Le samedi 11 avril 2026, un drame a secoué le pays, suscitant l’amertume jusque dans le 11ᵉ département. Une trentaine de visiteurs, principalement des jeunes et des adolescents venus de différentes régions du Grand Nord, ont perdu la vie sur le site de la Citadelle Henri, à la suite d’un incident dont l’enquête est toujours en cours. Entre-temps, les révélations et témoignages conduisent à de sérieuses remises en question quant au niveau de compétences des dirigeants face à la gestion de ce patrimoine universel érigé au XIXᵉ siècle.
La Citadelle Henri, classée patrimoine mondial par l’UNESCO depuis 1982, est devenue, depuis un certain temps, un espace livré à lui-même où certaines personnes font ce qu’elles veulent dans ce lieu sacré, qui a pourtant grandement contribué à la consolidation de notre indépendance comme premier peuple noir libre au monde. Ce drame, caractérisé en grande partie par le piétinement des valeurs de ce monument, rappelle l’urgence de s’interroger sur la capacité de nos autorités.

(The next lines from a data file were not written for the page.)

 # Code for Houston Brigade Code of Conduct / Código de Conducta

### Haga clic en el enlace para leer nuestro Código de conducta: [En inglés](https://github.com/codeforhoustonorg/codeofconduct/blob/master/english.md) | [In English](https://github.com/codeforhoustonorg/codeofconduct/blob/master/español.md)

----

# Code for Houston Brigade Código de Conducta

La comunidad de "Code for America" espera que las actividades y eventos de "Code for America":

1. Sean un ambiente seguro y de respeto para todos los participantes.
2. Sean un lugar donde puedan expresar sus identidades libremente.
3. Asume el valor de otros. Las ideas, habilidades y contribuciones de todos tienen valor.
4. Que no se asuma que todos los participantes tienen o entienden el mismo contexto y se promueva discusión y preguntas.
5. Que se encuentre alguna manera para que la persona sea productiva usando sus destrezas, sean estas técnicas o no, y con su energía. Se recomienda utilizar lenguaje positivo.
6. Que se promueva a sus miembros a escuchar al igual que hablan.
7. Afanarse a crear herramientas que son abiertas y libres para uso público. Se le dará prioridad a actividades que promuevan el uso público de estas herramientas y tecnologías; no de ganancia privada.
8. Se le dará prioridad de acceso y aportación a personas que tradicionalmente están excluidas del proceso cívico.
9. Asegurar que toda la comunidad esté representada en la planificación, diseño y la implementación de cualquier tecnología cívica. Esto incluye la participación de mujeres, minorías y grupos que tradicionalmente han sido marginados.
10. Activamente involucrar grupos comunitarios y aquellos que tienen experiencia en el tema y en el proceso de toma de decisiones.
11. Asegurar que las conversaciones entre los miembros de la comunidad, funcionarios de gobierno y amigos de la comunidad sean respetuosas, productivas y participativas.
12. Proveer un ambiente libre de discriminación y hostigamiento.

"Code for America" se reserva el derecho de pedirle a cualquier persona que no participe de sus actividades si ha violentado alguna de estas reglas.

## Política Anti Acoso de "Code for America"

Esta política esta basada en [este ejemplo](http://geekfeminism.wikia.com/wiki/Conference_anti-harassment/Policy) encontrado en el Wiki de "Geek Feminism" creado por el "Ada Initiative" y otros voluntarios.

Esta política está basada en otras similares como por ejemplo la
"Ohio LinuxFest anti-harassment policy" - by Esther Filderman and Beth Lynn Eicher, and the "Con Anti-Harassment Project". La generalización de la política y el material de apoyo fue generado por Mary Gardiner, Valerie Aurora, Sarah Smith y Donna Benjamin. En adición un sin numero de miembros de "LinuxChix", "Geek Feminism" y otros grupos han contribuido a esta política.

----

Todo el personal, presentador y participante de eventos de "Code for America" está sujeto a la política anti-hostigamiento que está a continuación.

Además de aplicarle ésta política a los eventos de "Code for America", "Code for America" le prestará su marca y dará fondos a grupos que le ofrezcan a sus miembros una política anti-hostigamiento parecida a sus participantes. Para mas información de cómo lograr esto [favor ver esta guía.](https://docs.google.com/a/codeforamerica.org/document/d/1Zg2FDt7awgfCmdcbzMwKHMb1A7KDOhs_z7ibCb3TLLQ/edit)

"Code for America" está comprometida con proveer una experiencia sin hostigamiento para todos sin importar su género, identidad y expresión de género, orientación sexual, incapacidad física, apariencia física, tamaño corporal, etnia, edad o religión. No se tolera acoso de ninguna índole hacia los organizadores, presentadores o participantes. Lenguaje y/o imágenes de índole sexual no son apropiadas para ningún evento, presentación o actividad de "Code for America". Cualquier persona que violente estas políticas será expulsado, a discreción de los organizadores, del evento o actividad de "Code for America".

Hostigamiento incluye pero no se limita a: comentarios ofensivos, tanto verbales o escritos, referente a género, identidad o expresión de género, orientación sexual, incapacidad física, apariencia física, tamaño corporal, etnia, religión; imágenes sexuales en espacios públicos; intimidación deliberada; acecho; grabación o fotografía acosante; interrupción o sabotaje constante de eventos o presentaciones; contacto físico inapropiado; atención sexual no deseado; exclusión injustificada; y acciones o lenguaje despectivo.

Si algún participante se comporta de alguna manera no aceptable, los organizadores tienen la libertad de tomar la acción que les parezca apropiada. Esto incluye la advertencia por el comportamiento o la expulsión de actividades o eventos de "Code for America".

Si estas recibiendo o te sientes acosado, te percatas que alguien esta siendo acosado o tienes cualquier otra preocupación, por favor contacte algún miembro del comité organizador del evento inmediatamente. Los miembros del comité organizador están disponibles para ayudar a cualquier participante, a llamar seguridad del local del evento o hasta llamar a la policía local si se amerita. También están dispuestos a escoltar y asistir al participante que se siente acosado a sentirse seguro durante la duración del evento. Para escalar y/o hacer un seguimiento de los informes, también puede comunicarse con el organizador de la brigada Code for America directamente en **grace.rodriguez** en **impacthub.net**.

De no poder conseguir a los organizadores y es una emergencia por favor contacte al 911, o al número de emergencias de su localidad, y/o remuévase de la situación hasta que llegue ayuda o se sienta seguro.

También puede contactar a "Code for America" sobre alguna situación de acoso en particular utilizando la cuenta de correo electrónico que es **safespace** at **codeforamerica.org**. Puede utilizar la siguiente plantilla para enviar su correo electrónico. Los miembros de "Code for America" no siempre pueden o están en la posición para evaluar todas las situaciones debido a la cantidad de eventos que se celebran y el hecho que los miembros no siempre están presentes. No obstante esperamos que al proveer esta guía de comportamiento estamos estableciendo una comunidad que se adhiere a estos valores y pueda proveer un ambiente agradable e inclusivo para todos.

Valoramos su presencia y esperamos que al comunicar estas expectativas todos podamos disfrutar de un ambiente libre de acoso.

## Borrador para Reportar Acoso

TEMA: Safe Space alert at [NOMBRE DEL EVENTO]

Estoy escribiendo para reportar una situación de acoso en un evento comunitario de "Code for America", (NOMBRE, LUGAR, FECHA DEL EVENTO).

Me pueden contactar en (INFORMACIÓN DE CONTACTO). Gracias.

Point de vue anthropo-sociologique
Passion Info Plus a interviewé l’anthropo-sociologue et chercheur en patrimoine Malachy Bastien afin de mieux comprendre les différentes facettes de cet enjeu majeur, en utilisant le drame de la Citadelle comme élément déclencheur pour lever le voile sur les dérives qui gangrènent les sites historiques du pays.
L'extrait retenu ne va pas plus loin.